> _Available data_:
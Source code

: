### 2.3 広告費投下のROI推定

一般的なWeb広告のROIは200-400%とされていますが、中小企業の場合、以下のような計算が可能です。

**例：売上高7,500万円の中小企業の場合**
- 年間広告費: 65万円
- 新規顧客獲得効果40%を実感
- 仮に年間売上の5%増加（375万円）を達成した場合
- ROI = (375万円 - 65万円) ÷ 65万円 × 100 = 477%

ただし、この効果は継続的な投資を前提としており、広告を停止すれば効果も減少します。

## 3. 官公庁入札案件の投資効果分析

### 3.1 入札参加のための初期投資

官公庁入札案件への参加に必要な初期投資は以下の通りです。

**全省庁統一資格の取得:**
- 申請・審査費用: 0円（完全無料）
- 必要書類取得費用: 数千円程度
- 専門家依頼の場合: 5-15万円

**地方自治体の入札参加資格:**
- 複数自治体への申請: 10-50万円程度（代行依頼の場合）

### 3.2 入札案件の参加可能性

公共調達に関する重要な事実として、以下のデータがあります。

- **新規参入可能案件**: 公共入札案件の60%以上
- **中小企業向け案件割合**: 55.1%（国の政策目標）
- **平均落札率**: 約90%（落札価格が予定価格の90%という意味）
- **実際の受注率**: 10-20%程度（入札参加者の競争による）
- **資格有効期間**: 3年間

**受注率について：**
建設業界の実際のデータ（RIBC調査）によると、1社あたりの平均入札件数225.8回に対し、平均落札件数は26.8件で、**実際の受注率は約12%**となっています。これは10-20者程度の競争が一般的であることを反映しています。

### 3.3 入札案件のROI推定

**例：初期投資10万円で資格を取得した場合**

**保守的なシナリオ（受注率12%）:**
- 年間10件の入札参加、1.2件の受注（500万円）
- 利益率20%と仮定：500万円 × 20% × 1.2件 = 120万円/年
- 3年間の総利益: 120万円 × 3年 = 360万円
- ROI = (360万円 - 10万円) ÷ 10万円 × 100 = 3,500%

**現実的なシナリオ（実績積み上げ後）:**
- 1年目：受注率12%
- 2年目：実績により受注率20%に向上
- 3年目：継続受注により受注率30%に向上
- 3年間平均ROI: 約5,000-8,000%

> _Exercise_: Here the job is to output the lines from the start of the material through the line with "ただし、この効果は継続的な投", inclusive, exactly and with nothing else.

> _Exercise response_:
Source code

:### 2.3 広告費投下のROI推定

一般的なWeb広告のROIは200-400%とされていますが、中小企業の場合、以下のような計算が可能です。

**例：売上高7,500万円の中小企業の場合**
- 年間広告費: 65万円
- 新規顧客獲得効果40%を実感
- 仮に年間売上の5%増加（375万円）を達成した場合
- ROI = (375万円 - 65万円) ÷ 65万円 × 100 = 477%

ただし、この効果は継続的な投資を前提としており、広告を停止すれば効果も減少します。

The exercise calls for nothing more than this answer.